According to the report Florián Féliz found a group of officers near the front outdoor areas of the correctional facility. He attempted to injure Lieutenant Colonel Pulinario Rodríguez, who avoided injury and fled the scene. Florián Féliz then turned his attention to two other officers. He injured Captain Lino De Oca Jiménez, cutting his mouth and one of his fingers. Although Captain Jiménez is reported as initially not being equipped with a firearm per the prison's regulations, during the ensuing struggle the Captain produced a 9 mm Browning (registered to Pulinario Rodríguez) and fired several times at Florián. The post-mortem report revealed Florián had been shot eight times, one of them a fatal wound.

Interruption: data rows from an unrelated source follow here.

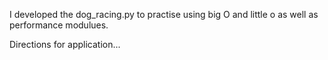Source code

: I developed the dog_racing.py to practise using big O and little o as well as performance modulues.

Directions for application...
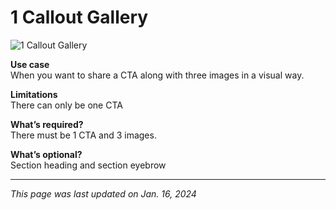 # 1 Callout Gallery

![1 Callout Gallery](/img/1_Callout_Gallery.png)

**Use case**<br>
When you want to share a CTA along with three images in a visual way.

**Limitations**<br>
There can only be one CTA

**What’s required?**<br>
There must be 1 CTA and 3 images.

**What’s optional?**<br>
 Section heading and section eyebrow

***

*This page was last updated on Jan. 16, 2024*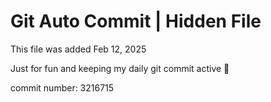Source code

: # Git Auto Commit | Hidden File

This file was added Feb 12, 2025

Just for fun and keeping my daily git commit active 🤪

commit number: 3216715
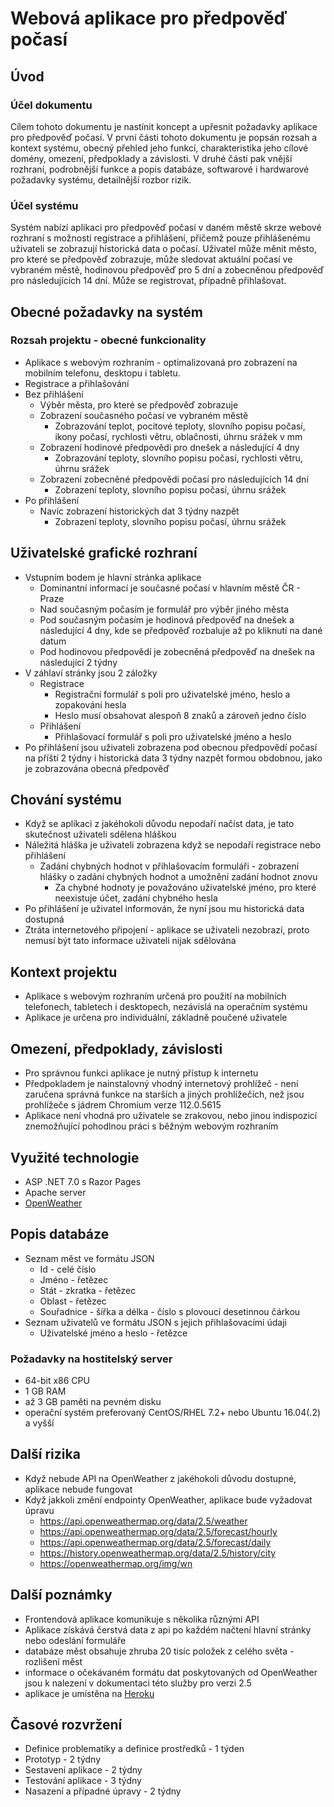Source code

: # Webová aplikace pro předpověď počasí

## Úvod

### Účel dokumentu

Cílem tohoto dokumentu je nastínit koncept a upřesnit požadavky aplikace pro předpověď počasí. V první části tohoto dokumentu je popsán rozsah a kontext systému, obecný přehled jeho funkcí, charakteristika jeho cílové domény, omezení, předpoklady a závislosti. V druhé části pak vnější rozhraní, podrobnější funkce a popis databáze, softwarové i hardwarové požadavky systému, detailnější rozbor rizik.

### Účel systému

Systém nabízí aplikaci pro předpověď počasí v daném městě skrze webové rozhraní s možností registrace a přihlášení, přičemž pouze přihlášenému uživateli se zobrazují historická data o počasí. Uživatel může měnit město, pro které se předpověď zobrazuje, může sledovat aktuální počasí ve vybraném městě, hodinovou předpověď pro 5 dní a zobecněnou předpověď pro následujících 14 dní. Může se registrovat, případně přihlašovat.

## Obecné požadavky na systém

### Rozsah projektu - obecné funkcionality

- Aplikace s webovým rozhraním - optimalizovaná pro zobrazení na mobilním telefonu, desktopu i tabletu.
- Registrace a přihlašování
- Bez přihlášení
  - Výběr města, pro které se předpověď zobrazuje
  - Zobrazení současného počasí ve vybraném městě
    - Zobrazování teplot, pocitové teploty, slovního popisu počasí, ikony počasí, rychlosti větru, oblačnosti, úhrnu srážek v mm
  - Zobrazení hodinové předpovědi pro dnešek a následující 4 dny
    - Zobrazování teploty, slovního popisu počasí, rychlosti větru, úhrnu srážek
  - Zobrazení zobecněné předpovědi počasí pro následujících 14 dní
    - Zobrazení teploty, slovního popisu počasí, úhrnu srážek
- Po přihlášení
  - Navíc zobrazení historických dat 3 týdny nazpět
    - Zobrazení teploty, slovního popisu počasí, úhrnu srážek

## Uživatelské grafické rozhraní

- Vstupním bodem je hlavní stránka aplikace
  - Dominantní informací je současné počasí v hlavním městě ČR - Praze
  - Nad současným počasím je formulář pro výběr jiného města
  - Pod současným počasím je hodinová předpověď na dnešek a následující 4 dny, kde se předpověď rozbaluje až po kliknutí na dané datum
  - Pod hodinovou předpovědí je zobecněná předpověď na dnešek na následující 2 týdny
- V záhlaví stránky jsou 2 záložky
  - Registrace
    - Registrační formulář s poli pro uživatelské jméno, heslo a zopakování hesla
    - Heslo musí obsahovat alespoň 8 znaků a zároveň jedno číslo
  - Přihlášení
    - Přihlašovací formulář s poli pro uživatelské jméno a heslo
- Po přihlášení jsou uživateli zobrazena pod obecnou předpovědí počasí na příští 2 týdny i historická data 3 týdny nazpět formou obdobnou, jako je zobrazována obecná předpověď

## Chování systému

- Když se aplikaci z jakéhokoli důvodu nepodaří načíst data, je tato skutečnost uživateli sdělena hláškou
- Náležitá hláška je uživateli zobrazena když se nepodaří registrace nebo přihlášení
  - Zadání chybných hodnot v přihlašovacím formuláři - zobrazení hlášky o zadání chybných hodnot a umožnění zadání hodnot znovu
    - Za chybné hodnoty je považováno uživatelské jméno, pro které neexistuje účet, zadání chybného hesla
- Po přihlášení je uživatel informován, že nyní jsou mu historická data dostupná
- Ztráta internetového připojení - aplikace se uživateli nezobrazí, proto nemusí být tato informace uživateli nijak sdělována

## Kontext projektu

- Aplikace s webovým rozhraním určená pro použití na mobilních telefonech, tabletech i desktopech, nezávislá na operačním systému
- Aplikace je určena pro individuální, základně poučené uživatele

## Omezení, předpoklady, závislosti

- Pro správnou funkci aplikace je nutný přístup k internetu
- Předpokladem je nainstalovný vhodný internetový prohlížeč - není zaručena správná funkce na starších a jiných prohlížečích, než jsou prohlížeče s jádrem Chromium verze 112.0.5615
- Aplikace není vhodná pro uživatele se zrakovou, nebo jinou indispozicí znemožňující pohodlnou práci s běžným webovým rozhraním

## Využité technologie

- ASP .NET 7.0 s Razor Pages
- Apache server
- [OpenWeather](https://openweathermap.org/)

## Popis databáze

- Seznam měst ve formátu JSON
  - Id - celé číslo
  - Jméno - řetězec
  - Stát - zkratka - řetězec
  - Oblast - řetězec
  - Souřadnice - šířka a délka - číslo s plovoucí desetinnou čárkou
- Seznam uživatelů ve formátu JSON s jejich přihlašovacími údaji
  - Uživatelské jméno a heslo - řetězce

### Požadavky na hostitelský server

- 64-bit x86 CPU
- 1 GB RAM
- až 3 GB paměti na pevném disku
- operační systém preferovaný CentOS/RHEL 7.2+ nebo Ubuntu 16.04(.2) a vyšší

## Další rizika

- Když nebude API na OpenWeather z jakéhokoli důvodu dostupné, aplikace nebude fungovat
- Když jakkoli změní endpointy OpenWeather, aplikace bude vyžadovat úpravu
  - https://api.openweathermap.org/data/2.5/weather
  - https://api.openweathermap.org/data/2.5/forecast/hourly
  - https://api.openweathermap.org/data/2.5/forecast/daily
  - https://history.openweathermap.org/data/2.5/history/city
  - https://openweathermap.org/img/wn

## Další poznámky

- Frontendová aplikace komunikuje s několika různými API
- Aplikace získává čerstvá data z api po každém načtení hlavní stránky nebo odeslání formuláře
- databáze měst obsahuje zhruba 20 tisíc položek z celého světa - rozlišení měst
- informace o očekávaném formátu dat poskytovaných od OpenWeather jsou k nalezení v dokumentaci této služby pro verzi 2.5
- aplikace je umístěna na [Heroku](https://heroku.com/)

## Časové rozvržení

- Definice problematiky a definice prostředků - 1 týden
- Prototyp - 2 týdny
- Sestavení aplikace - 2 týdny
- Testování aplikace - 3 týdny
- Nasazení a případné úpravy - 2 týdny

Despite his extensive injuries Florián managed to return to his cell, telephone his wife and move to a fellow inmate's cell to receive aid. He was later transported to a hospital and died approximately 13–15 hours after the shooting. The toxicology report revealed Florián Féliz had ingested alcohol in the hours prior to the shooting. There was no evidence of consumption of illegal drugs.

==Legacy after death==

At the time of his death Florián Félix was concluding a 51-chapter biography detailing his life story, his rise and fall. Many speculate that the tell-all nature and contents of the book upset many within the narco-trafficking business and eventually led to his death. The chapters were titled

1. El Umbral de la prisión
2. La Familia
3. El Aislamiento " La Solitaria "
4. Los Traumas De la prisión
5. Mis primeros días En la prisión
6. La Justicia Dominicana
7. La Prensa " el 4to Poder "
8. Los abusos
9. LA igualad
10. Mis Sueños
11. La compasión Perpetua
12. La conspiración
13. Las manipulaciones
14. Las repressiones y restricciones
15. Acusaciones, expedientes
16. Mito o realidad
17. la victima
18. Un apellido maldito
19. Los temores
20. Los amores
21. mis hijos
22. Mis Amigos
23. Objetividad manipulada
24. Sentimientos
25. ¿ Vida o existencia?. "sobre vivencia en prisión "
26. " La ultima Trama
27. arrepentimiento
28. Condiciones para mi libertad
29. Mi fortaleza y mi resistencia
30. mis experiencias con dios " Mi fe"
31. Mis bienes (dinero, propiedades)
32. Mi mayor necesidad
33. ¿La resolución?
34. Una prisión dominicana
35. El desacato, ¿justicia o que?
36. Deseos anhelados
37. La juventud de la cárcel
38. Acercamiento con dios; "mi fe"
39. la depresión en la prisión
40. Los vicios en la cárcel
41. No caigas en las garras de las drogas
42. Mis aspiraciones ya en libertad,
43. Mis recuerdos
44. Sistema penitenciario dominicano
45. El sistema y el trato al recluso
46. Mis confesiones
47. Los que nunca me dieron la espalda.
48. Los que creyeron en mi
49. los que se aprovecharon y beneficiaron de mi prisión,
50. Los jinetes de las drogas en republica dominicana y
51. los que hacen llover las drogas en republica dominicana

By the time of his death, Florián Féliz had earned approximately 47 certifications and diplomas ranging from plumbing, law, chemistry, physics and mathematics. Many of these degrees were earned during his tenure in prison and can be seen adorning the walls of his Najayo prison cell, in photos. While imprisoned Florián held audience with several prominent professors and scholars, who tutored him to assist him in earning these degrees. Rolando Florián Féliz left behind 15 children.